== PROBLEM TO SOLVE ==
Repeat the entries that follow from start to finish, keeping every character.

....................

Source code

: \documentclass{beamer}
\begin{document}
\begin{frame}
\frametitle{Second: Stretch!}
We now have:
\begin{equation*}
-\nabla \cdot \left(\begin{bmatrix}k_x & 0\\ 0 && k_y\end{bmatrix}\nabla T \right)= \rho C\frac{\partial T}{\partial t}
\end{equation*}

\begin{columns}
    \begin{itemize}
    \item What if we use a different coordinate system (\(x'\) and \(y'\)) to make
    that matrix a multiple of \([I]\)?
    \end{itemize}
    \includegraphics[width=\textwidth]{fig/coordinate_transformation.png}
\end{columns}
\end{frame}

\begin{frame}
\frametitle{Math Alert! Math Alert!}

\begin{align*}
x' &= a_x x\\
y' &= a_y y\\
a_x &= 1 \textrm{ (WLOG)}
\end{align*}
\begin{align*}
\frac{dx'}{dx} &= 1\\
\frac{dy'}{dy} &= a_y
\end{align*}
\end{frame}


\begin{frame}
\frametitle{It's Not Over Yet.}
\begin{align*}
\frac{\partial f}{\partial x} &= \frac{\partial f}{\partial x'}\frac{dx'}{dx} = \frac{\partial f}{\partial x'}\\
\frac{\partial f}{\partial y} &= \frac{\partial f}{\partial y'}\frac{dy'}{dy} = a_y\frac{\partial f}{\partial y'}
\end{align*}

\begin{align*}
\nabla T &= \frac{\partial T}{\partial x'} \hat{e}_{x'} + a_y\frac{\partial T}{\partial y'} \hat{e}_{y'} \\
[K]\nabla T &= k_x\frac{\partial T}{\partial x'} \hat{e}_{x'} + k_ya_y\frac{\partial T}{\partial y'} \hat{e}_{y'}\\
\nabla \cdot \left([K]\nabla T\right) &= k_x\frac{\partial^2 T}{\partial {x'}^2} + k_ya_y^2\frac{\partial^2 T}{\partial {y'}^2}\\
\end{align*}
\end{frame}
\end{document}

....................

== SOLVED EXERCISE ==
Source code

: \documentclass{beamer}
\begin{document}
\begin{frame}
\frametitle{Second: Stretch!}
We now have:
\begin{equation*}
-\nabla \cdot \left(\begin{bmatrix}k_x & 0\\ 0 && k_y\end{bmatrix}\nabla T \right)= \rho C\frac{\partial T}{\partial t}
\end{equation*}

\begin{columns}
    \begin{itemize}
    \item What if we use a different coordinate system (\(x'\) and \(y'\)) to make
    that matrix a multiple of \([I]\)?
    \end{itemize}
    \includegraphics[width=\textwidth]{fig/coordinate_transformation.png}
\end{columns}
\end{frame}

\begin{frame}
\frametitle{Math Alert! Math Alert!}

\begin{align*}
x' &= a_x x\\
y' &= a_y y\\
a_x &= 1 \textrm{ (WLOG)}
\end{align*}
\begin{align*}
\frac{dx'}{dx} &= 1\\
\frac{dy'}{dy} &= a_y
\end{align*}
\end{frame}


\begin{frame}
\frametitle{It's Not Over Yet.}
\begin{align*}
\frac{\partial f}{\partial x} &= \frac{\partial f}{\partial x'}\frac{dx'}{dx} = \frac{\partial f}{\partial x'}\\
\frac{\partial f}{\partial y} &= \frac{\partial f}{\partial y'}\frac{dy'}{dy} = a_y\frac{\partial f}{\partial y'}
\end{align*}

\begin{align*}
\nabla T &= \frac{\partial T}{\partial x'} \hat{e}_{x'} + a_y\frac{\partial T}{\partial y'} \hat{e}_{y'} \\
[K]\nabla T &= k_x\frac{\partial T}{\partial x'} \hat{e}_{x'} + k_ya_y\frac{\partial T}{\partial y'} \hat{e}_{y'}\\
\nabla \cdot \left([K]\nabla T\right) &= k_x\frac{\partial^2 T}{\partial {x'}^2} + k_ya_y^2\frac{\partial^2 T}{\partial {y'}^2}\\
\end{align*}
\end{frame}
\end{document}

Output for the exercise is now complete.